# east of portofino



## getbent (Oct 2, 2007)

went out with a buddy and nothing fished from 10 till 12ish sandfleas were their{lots of males caught but released} but no bites,, tried peeled shrimp too, water still to cold ...
not very good report but its a report


----------



## Sunshine17 (Dec 11, 2009)

R the males sopposed to not be used for bait if caught? May be a dumb question. Just wanna make sure. Were there any birds working?


----------



## tbstimber12 (Nov 28, 2008)

I did catch a tan/sunburn!


----------



## bullminnow (Mar 2, 2008)

I fished yesterday same area. Surf was up nice conditions but no fish. Lots of sargassum gettin tangled in the lines :furious:


----------



## Nat-Light (Oct 9, 2007)

Sunshine17 said:


> R the males sopposed to not be used for bait if caught? May be a dumb question. Just wanna make sure. Were there any birds working?
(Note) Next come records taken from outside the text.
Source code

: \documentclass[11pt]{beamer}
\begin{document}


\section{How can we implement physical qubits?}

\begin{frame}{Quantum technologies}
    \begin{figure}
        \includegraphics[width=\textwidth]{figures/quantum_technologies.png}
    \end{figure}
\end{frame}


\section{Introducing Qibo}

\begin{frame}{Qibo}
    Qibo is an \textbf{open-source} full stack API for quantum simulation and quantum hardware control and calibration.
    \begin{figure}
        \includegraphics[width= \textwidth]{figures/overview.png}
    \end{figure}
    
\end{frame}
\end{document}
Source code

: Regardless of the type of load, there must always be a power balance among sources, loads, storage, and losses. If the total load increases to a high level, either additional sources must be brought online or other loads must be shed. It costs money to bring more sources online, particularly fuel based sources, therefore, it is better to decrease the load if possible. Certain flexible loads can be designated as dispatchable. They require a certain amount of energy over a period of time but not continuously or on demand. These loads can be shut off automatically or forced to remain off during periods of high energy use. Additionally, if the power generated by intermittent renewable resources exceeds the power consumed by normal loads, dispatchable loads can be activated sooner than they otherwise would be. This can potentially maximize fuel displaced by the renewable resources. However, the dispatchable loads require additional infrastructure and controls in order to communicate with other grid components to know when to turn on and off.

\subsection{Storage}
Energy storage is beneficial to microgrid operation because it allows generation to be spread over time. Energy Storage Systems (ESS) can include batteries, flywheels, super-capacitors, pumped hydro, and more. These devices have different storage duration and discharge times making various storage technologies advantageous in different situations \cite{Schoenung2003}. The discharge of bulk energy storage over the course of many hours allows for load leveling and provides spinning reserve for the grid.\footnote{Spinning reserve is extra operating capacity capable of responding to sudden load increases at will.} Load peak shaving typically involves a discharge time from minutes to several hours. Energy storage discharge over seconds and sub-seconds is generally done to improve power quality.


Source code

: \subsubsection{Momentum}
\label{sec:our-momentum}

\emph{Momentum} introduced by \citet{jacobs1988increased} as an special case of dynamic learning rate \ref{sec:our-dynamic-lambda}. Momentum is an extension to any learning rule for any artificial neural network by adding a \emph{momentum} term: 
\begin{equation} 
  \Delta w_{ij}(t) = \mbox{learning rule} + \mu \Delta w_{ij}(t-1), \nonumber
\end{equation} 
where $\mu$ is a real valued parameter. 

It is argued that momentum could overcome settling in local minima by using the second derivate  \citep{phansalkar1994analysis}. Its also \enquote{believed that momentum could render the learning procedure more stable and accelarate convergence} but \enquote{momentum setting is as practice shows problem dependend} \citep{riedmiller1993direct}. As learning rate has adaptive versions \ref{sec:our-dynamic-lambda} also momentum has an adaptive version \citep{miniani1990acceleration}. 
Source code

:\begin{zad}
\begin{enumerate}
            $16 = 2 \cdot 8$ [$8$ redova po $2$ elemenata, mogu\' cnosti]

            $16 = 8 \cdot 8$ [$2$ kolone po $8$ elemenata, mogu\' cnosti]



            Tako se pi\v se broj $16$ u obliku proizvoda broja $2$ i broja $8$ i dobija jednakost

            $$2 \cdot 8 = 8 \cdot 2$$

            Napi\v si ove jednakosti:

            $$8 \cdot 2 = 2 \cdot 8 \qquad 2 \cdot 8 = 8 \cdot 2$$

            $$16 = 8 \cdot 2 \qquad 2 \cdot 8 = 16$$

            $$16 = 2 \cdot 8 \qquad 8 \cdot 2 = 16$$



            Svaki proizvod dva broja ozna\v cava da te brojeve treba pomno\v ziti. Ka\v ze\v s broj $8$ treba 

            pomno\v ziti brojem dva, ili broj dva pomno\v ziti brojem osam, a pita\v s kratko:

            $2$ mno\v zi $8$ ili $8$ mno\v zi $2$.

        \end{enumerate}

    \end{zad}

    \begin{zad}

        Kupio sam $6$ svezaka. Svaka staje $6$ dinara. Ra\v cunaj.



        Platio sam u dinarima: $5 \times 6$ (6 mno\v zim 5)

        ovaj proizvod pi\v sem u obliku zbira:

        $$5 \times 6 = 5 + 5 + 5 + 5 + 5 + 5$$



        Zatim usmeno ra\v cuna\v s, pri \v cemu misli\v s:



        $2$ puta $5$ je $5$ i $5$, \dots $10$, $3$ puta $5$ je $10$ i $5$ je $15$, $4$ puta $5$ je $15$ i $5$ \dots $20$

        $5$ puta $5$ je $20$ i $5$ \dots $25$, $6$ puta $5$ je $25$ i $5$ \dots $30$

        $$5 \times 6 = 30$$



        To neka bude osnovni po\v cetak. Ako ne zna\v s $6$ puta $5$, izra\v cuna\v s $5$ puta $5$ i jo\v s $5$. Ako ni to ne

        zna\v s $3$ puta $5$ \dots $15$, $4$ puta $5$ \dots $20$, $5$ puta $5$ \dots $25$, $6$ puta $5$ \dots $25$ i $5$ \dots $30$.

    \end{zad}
You can use them for bait. Many prefer to throw them back because the number of males is relatively low compared to the number of females. I suppose the reasoning is that by not taking the males the breeding population is more sustainable. I don't know whether or not it ultimately affects the flea population or not but I generally return them. I suppose the same line of reasoning could be used for the egg bearing females...I don't know many pompano fishermen that will return those, myself included, as the egg bearing females are one of the PRIMO baits IMO.


----------



## navkingfisher (May 14, 2009)

Use them. They are not boy sandfleas, mole crabs (Emerita Talpoida). Boy sandfleas look just like girl sandfleas only smaller, about a third smaller. What you are most certainly thinking about is the spiny mole crab (Blepharipoda Occidentalis). Not too common because this is really not their main range of habitat. I had often wondered the same thing and have heard many times over my 40 years of pompano fishing them referred to as the male species. This finally caused me to do the research which led to this little tidbit of crab trivia. 
Now this beach renourishment is ruining my life! You have to get away from the shell debris in order to hunt sandfleas and fish.


----------



## gaffy (Sep 24, 2008)

*Mole Crabs*

Navkingfisher, Do the pompano hit the mole crabs? Thanks, Gaffy:notworthy:


----------



## navkingfisher (May 14, 2009)

slurp 'em up like candy.


----------